But although Chile and all of Latin America have looked to Europe and gobbled up American-style mass culture for decades, there also has been movement in the other direction. In fact, we remain saddled by the social experiment we imported from the South after it had been tested out under optimum conditions—of dictatorship.
Chile has long been a social laboratory, and the worship of free markets got a head start there in the mid-1970s with Pinochet’s gorilla state so beloved of Nixon, Kissinger and their CIA pals. While we were still enjoying the waning days of New Deal/Great Society liberalism, the Chileans were showing the world how to crush labor unions, privatize public services and ram a monetarist paradise down the helpless throats of the destitute. Britain’s Thatcher and our own two-party duopoly were quick studies.
And so authoritarian cowboy capitalism became a non-traditional export along with copper, grapes and the final remnant stocks of Chilean sea bass. With Reagan’s smiling salesmanship the white working class bought into the new Ayn Randian vision; government became the whipping boy, and cash the king. We live with that legacy today, so while it is fun to laugh at the slavish consumption of American mass culture by Third World wannabees, the last laugh is really on us.
Thanks to the Reaganite legacy, we no longer believe that the role of the state is to succor the weak and vulnerable and limit the greed of the rich and rapacious.

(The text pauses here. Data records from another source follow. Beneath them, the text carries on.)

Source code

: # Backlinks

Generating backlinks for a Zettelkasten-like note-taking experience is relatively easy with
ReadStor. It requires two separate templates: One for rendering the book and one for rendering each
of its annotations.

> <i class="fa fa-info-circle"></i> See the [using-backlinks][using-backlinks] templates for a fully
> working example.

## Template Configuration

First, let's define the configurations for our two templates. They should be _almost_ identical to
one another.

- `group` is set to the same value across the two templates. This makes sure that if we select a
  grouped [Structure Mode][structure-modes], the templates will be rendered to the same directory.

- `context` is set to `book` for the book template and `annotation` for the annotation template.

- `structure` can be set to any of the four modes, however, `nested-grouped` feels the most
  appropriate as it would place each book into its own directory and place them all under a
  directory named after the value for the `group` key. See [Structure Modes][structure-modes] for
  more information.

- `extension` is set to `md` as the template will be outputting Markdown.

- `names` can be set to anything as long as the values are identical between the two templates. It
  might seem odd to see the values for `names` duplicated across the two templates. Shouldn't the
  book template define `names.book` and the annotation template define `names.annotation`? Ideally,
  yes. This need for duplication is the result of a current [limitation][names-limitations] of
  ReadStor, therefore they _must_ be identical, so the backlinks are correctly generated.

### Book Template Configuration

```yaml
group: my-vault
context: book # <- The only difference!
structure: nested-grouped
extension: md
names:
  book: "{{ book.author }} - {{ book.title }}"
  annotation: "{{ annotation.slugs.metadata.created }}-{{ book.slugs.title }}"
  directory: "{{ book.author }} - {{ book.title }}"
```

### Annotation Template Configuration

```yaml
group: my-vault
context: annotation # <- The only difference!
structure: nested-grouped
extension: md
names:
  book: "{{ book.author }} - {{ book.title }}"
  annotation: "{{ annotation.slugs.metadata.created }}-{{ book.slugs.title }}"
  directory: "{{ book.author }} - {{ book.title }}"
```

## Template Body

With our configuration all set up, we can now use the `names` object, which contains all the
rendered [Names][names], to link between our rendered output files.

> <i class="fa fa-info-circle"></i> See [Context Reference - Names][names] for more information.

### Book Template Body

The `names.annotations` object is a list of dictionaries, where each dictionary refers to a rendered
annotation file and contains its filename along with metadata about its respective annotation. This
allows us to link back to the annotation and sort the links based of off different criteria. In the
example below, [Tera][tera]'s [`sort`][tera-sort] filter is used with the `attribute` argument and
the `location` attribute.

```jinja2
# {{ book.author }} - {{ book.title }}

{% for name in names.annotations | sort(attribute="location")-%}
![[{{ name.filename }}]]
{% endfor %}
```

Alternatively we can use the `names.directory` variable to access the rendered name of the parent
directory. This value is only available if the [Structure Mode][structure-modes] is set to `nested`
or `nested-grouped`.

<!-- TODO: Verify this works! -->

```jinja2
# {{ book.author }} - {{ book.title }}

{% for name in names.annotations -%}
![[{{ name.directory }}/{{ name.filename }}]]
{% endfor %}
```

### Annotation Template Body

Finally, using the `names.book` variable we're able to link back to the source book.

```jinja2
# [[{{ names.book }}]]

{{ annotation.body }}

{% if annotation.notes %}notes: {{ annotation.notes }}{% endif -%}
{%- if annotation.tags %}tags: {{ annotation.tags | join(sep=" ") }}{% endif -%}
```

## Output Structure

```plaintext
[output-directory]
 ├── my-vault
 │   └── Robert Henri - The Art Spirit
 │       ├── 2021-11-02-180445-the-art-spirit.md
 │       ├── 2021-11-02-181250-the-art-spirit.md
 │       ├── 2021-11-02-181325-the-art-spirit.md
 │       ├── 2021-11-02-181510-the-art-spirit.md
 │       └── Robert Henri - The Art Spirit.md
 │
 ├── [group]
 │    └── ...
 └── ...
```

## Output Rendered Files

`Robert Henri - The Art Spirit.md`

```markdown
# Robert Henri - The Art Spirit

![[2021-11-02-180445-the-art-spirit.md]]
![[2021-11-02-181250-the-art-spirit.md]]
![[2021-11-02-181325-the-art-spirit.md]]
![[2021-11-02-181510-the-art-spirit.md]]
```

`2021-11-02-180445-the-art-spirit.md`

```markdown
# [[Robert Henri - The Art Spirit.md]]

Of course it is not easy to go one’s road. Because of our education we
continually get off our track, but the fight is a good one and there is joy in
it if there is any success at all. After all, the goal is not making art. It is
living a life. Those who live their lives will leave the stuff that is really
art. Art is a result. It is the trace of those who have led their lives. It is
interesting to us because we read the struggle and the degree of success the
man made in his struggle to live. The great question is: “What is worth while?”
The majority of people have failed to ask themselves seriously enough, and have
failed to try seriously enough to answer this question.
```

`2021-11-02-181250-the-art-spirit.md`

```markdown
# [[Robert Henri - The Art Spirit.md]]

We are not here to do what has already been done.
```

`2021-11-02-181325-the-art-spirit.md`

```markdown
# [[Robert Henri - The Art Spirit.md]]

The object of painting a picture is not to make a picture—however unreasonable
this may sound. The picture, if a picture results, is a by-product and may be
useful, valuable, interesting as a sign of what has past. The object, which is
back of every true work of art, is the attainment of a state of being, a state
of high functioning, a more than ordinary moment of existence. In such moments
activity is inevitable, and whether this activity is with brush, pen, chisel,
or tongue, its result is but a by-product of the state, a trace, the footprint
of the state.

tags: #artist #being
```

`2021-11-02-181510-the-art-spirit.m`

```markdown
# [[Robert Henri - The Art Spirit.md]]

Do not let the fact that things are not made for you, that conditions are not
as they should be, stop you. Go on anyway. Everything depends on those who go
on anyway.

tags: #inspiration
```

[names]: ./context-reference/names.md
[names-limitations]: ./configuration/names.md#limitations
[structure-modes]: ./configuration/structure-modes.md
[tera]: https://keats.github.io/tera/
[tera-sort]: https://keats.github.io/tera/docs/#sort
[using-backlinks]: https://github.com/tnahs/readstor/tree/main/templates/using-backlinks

Instead, we glorify individuality in its multitudinous manifestations from Kim Kardashian to Donald Trump, gaze awestruck at obscene wealth, sneer at the vulnerable and take pleasure in seeing ‘losers’ trampled underfoot.
The latest example of the triumph of elitist contempt for anyone not in the club is Mayor Bloomberg’s appointment of a silly magazine bimbo as Commissioner of Education.
In a sane world the appointment of Cathleen Black, a Hearst Corporation executive in charge of overseeing Seventeen magazine and Good Housekeeping, as educational anything would be a bad joke. At best Black would be permitted a gig as a flashy, superficial media advisor, in charge of handing out invitations for reporters to clamber onto Bloomberg’s private jet and rub elbows with his important guests. It’s an insult to the thousands of struggling kids and their parents that this glitzy suit is taking over the nation’s largest school system with absolutely no credentials other than wealth and connections.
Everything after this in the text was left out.